As hinted at in Sect. 2.1 the formulation of the diagrams in band space is useful for the analysis of models with a closed analytical solution for \(H_0\) but disadvantageous for models where \(H_0\) can only be solved by numerical matrix diagonalization. To formulate everything in terms of gauge invariant and thereby numerically preferable quantities we explicitly insert the orbital band transformation matrices from Eq. (7) into the expression for the direct particle–hole bubble above

$$\begin{aligned} \begin{aligned}&U^\text {PH}_{\{\alpha _i\}}(\mathbf {k}_F, \mathbf {q}_F) \\&\quad = \sum _{\beta _l, \beta _m} \int \text {d}\mathbf {l}\, \sum _{\{a_i\}} \sum _{\{b_i\}} \, L^{\text {PH}}_{\beta _l\beta _m} (\mathbf {l}, \mathbf {m}) \,\\&\quad v^*_{a_0 \alpha _0}(\mathbf {k}_F) v^*_{b_1 \beta _m}(\mathbf {m}) U_{a_0b_1a_2b_3}^{\mathbf {k}_F,\mathbf {m},\mathbf {q}_F,\mathbf {l}} v_{a_2 \alpha _2}(\mathbf {q}_F) v_{b_3 \beta _l}(\mathbf {l})\\&\quad v^*_{b_0 \beta _l}(\mathbf {l}) v^*_{a_1 \alpha _1}(-\mathbf {k}_F) U_{b_0a_1b_2a_3}^{\mathbf {l},-\mathbf {k}_F,\mathbf {m},-\mathbf {q}_F} v_{b_2 \beta _m}(\mathbf {m}) v_{a_3 \alpha _3}(-\mathbf {q}_F) \\&\quad = \sum _{\{a_i\}} v^*_{a_0 \alpha _0}(\mathbf {k}_F) v^*_{a_1 \alpha _1}(-\mathbf {k}_F) v_{a_2 \alpha _2}(\mathbf {q}_F) v_{a_3 \alpha _3}(-\mathbf {q}_F) \\&\qquad \sum _{\{b_i\}} \int \text {d}\mathbf {l}\, U_{a_0b_1a_2b_3}^{\mathbf {k}_F,\mathbf {m},\mathbf {q}_F,\mathbf {l}} U_{b_0a_1b_2a_3}^{\mathbf {l},-\mathbf {k}_F,\mathbf {m},-\mathbf {q}_F} \\&\qquad \sum _{\beta _l, \beta _m} v^*_{b_1 \beta _m}(\mathbf {m}) v_{b_2 \beta _m}(\mathbf {m}) L^{\text {PH}}_{\beta _l\beta _m} (\mathbf {l}, \mathbf {m}) v^*_{b_0 \beta _l}(\mathbf {l}) v_{b_3 \beta _l}(\mathbf {l}) \end{aligned}\nonumber \\ \end{aligned}$$
(20)

and notice that the expression in the last line is indeed gauge invariant.

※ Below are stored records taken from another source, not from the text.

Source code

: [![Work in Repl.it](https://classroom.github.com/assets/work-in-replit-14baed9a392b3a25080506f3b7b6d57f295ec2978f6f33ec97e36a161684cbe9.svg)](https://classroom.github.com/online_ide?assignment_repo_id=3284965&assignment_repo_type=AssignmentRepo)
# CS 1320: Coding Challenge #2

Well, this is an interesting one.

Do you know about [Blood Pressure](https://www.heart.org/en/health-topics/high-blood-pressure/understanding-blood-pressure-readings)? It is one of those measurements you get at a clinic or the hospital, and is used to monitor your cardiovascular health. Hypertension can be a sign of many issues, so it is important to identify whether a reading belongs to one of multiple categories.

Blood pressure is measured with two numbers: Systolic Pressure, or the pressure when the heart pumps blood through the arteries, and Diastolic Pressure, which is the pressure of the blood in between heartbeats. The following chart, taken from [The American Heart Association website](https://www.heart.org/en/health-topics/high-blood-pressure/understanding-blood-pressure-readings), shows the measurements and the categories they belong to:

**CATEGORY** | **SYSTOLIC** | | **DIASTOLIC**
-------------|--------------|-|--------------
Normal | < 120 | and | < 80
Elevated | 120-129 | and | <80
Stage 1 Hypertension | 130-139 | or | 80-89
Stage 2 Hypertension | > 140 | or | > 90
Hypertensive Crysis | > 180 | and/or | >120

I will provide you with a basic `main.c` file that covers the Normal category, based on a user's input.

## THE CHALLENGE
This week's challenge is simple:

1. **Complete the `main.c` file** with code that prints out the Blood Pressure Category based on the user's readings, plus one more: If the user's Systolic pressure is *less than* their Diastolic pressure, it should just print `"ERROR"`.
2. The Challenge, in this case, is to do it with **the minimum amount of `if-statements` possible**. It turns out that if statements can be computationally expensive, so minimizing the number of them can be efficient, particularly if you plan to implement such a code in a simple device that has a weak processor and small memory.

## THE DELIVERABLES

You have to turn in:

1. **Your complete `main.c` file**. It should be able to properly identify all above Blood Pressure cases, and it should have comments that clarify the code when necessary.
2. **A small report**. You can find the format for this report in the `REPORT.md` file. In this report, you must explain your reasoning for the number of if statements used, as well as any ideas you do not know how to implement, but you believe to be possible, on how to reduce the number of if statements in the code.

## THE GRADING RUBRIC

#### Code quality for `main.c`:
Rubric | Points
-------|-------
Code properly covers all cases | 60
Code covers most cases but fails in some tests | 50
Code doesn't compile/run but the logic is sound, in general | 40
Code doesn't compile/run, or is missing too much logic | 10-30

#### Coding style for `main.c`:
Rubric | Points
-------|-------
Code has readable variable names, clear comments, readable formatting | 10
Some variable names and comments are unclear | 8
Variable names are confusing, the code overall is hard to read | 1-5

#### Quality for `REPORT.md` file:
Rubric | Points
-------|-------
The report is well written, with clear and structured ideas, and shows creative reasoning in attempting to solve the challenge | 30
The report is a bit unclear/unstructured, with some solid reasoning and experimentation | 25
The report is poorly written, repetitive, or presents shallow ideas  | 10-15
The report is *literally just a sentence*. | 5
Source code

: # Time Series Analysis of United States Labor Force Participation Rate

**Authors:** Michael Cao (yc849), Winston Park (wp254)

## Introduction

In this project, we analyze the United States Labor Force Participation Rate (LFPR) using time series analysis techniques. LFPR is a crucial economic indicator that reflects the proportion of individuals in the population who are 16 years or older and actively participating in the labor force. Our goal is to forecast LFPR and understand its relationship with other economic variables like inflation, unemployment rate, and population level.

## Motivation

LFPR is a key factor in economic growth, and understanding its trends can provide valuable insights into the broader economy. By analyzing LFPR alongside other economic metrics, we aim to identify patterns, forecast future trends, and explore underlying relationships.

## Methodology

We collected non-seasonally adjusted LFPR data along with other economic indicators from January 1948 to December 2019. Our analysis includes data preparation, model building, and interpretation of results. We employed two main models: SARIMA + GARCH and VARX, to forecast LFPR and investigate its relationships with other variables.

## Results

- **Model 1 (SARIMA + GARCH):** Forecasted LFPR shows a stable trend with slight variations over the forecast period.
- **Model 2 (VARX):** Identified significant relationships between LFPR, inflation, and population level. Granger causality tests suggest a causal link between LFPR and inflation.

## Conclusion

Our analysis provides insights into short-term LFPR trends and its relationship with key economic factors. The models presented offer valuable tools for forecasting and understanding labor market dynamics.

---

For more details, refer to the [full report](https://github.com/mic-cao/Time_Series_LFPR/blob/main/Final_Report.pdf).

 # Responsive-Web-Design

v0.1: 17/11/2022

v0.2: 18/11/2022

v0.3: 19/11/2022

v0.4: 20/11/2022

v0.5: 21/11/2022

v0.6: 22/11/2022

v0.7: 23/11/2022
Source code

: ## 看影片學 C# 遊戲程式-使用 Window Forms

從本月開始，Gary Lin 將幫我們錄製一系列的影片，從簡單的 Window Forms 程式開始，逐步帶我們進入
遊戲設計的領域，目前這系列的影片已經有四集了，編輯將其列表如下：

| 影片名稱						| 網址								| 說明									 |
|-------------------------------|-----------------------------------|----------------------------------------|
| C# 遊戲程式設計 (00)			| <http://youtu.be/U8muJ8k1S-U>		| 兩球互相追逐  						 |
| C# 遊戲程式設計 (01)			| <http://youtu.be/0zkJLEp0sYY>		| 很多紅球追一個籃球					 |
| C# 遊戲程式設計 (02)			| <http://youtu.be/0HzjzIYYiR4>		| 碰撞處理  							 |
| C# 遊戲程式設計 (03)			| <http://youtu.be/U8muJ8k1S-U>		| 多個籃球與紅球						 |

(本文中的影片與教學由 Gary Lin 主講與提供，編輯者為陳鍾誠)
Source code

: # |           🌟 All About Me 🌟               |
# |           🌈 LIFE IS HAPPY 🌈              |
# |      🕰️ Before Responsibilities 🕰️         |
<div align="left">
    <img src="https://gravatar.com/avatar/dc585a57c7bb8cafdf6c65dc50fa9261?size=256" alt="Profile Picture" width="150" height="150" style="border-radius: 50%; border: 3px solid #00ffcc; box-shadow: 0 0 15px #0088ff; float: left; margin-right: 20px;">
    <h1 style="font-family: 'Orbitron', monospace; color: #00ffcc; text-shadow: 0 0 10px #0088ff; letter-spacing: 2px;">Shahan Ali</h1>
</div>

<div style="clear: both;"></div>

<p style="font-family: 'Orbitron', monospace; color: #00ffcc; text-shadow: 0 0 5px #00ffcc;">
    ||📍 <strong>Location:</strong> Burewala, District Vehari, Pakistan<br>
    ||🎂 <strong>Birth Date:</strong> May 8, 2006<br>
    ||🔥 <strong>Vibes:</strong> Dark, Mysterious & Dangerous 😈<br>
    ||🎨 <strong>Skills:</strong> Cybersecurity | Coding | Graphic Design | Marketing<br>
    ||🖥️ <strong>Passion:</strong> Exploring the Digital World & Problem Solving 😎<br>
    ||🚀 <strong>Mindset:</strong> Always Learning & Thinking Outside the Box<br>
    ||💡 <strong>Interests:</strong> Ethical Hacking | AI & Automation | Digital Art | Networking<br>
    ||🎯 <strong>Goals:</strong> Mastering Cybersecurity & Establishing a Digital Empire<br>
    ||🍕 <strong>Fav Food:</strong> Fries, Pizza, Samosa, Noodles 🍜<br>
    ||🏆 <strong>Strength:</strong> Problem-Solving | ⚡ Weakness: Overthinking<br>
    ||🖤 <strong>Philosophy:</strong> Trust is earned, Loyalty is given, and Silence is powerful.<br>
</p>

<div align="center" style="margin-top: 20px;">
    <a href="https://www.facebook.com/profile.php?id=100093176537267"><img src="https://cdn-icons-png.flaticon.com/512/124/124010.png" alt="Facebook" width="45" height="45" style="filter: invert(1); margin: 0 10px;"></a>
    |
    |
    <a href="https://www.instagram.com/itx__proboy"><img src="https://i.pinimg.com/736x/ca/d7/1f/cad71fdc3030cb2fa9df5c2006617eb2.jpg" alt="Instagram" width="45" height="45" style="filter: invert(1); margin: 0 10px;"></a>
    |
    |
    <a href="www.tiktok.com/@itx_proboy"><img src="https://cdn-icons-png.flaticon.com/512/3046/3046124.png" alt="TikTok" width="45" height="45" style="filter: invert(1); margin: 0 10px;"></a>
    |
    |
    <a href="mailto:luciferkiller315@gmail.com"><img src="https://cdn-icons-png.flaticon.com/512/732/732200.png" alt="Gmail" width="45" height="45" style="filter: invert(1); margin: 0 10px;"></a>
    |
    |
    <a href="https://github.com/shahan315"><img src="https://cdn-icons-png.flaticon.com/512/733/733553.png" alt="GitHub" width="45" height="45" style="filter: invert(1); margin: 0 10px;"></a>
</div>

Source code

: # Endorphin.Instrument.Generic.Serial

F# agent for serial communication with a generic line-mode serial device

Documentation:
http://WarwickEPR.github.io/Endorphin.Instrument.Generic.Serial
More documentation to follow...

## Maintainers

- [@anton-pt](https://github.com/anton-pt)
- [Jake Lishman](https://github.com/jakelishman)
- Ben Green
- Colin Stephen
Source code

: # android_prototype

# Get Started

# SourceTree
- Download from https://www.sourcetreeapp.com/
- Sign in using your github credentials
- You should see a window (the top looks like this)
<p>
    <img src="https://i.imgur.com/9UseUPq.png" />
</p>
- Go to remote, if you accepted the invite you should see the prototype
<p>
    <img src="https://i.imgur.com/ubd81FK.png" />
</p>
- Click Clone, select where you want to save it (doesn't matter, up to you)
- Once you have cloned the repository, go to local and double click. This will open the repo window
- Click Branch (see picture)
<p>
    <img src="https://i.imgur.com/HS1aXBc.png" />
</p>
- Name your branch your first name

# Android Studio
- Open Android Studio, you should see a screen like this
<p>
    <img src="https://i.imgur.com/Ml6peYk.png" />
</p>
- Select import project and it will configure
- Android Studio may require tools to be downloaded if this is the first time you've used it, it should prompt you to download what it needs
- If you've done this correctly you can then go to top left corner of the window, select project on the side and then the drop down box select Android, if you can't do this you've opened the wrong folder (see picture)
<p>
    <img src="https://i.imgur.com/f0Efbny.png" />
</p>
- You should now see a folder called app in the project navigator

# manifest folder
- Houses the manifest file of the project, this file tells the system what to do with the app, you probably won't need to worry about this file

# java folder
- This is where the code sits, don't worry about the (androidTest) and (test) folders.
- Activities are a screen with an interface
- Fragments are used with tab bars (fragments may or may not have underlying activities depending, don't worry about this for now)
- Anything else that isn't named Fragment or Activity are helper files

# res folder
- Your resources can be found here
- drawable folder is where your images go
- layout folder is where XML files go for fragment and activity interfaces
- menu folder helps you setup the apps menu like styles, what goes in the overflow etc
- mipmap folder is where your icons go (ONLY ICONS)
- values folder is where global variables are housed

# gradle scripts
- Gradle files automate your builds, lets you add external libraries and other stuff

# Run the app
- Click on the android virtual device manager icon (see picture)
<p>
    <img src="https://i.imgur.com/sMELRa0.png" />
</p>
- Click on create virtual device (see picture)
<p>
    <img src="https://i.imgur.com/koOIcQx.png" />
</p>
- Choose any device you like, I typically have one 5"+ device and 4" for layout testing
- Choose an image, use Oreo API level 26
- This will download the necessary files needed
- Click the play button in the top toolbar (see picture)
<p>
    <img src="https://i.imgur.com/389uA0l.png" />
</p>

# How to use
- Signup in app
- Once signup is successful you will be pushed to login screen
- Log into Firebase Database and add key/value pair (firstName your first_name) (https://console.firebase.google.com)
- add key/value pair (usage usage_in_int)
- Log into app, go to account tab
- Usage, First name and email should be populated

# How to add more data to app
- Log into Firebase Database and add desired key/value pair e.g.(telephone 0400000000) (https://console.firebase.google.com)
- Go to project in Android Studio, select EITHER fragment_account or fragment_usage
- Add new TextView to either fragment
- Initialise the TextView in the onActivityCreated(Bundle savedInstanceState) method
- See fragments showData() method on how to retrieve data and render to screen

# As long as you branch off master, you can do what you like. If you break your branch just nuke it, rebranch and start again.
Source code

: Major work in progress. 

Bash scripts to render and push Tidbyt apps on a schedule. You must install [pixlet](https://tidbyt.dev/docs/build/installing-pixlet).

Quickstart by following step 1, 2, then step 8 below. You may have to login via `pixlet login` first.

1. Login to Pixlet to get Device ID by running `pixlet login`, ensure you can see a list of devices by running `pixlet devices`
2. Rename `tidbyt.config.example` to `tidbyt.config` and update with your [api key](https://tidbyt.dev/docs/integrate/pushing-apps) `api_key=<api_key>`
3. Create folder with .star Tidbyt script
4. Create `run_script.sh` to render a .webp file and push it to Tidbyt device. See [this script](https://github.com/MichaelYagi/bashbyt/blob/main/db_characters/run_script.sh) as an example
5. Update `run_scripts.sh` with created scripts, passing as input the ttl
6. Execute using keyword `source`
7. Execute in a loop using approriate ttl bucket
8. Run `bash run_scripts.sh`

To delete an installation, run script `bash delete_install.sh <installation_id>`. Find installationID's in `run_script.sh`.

If we were able to remove the interaction terms in orbital space from the \(\mathbf {l}\) integration, the object to calculate would equal the generalized susceptibility known from random phase approximation calculations

$$\begin{aligned} \chi _{b_0b_1b_2b_3}(\mathbf {l}-\mathbf {m})= & {} \chi _{b_0b_1b_2b_3}(\mathbf {k}_F-\mathbf {q}_F)\nonumber \\= & {} - \int \text {d}\mathbf {l} \sum _{\beta , \gamma } v^*_{b_0 \beta }(\mathbf {l}) v_{b_2 \beta }(\mathbf {l})\nonumber \\&L^{\text {PH}}_{\beta \gamma } (\mathbf {l}, \mathbf {m}) v^*_{b_1 \gamma }(\mathbf {m}) v_{b_3 \gamma }(\mathbf {m}) \,\text {.}\end{aligned}$$
(21)

Clearly this is possible for the case of local interactions where \(U_{\{a_i\}}(\{\mathbf {k}_i\})\) is momentum independent but we can go beyond local interactions by rewriting the momentum dependence of the bare interaction. Let us first introduce the integrand of this generalized susceptibility as

$$\begin{aligned} \begin{aligned}&X_{b_0b_1b_2b_3}(\mathbf {l},\mathbf {m}) \\&\quad =\sum _{\beta , \gamma } v^*_{b_0 \beta }(\mathbf {l}) v_{b_2 \beta }(\mathbf {l}) L^{\text {PH}}_{\beta \gamma } (\mathbf {l}, \mathbf {m}) v^*_{b_1 \gamma }(\mathbf {m}) v_{b_3 \gamma }(\mathbf {m}) \,\text {,}\end{aligned} \end{aligned}$$
(22)

for notational convenience.

Inspired by the channel decomposition of singular mode [20] and truncated unity fRG [21] we explicitly write our bare interaction in the direct particle–hole diagram representation of these approaches

$$\begin{aligned} U_{\{a_i\}}(\{\mathbf {k}_i\})= & {} \, \delta (\mathbf {k}_0 + \mathbf {k}_1 - \mathbf {k}_2 + \mathbf {k}_3) \nonumber \\&\quad \sum _{i,j} U_{\{a_i\}}^{ij}(\mathbf {k}_0-\mathbf {k}_2) f_i^*(\mathbf {k}_0) f_{j}(\mathbf {k}_3) \,\text {,}\nonumber \\ \end{aligned}$$
(23)

where the \(f_i(\mathbf {k})\) are a set of envelope functions adapted to the specifics of the input interaction. In the subsequent we will refer to them as form factors. In Appendix A we show that such a reformulation is generically possible for reasonable translationally invariant interactions involving a finite number of bonds and that the number of form factors is bounded by the number of sites involved in the interaction with a reference site.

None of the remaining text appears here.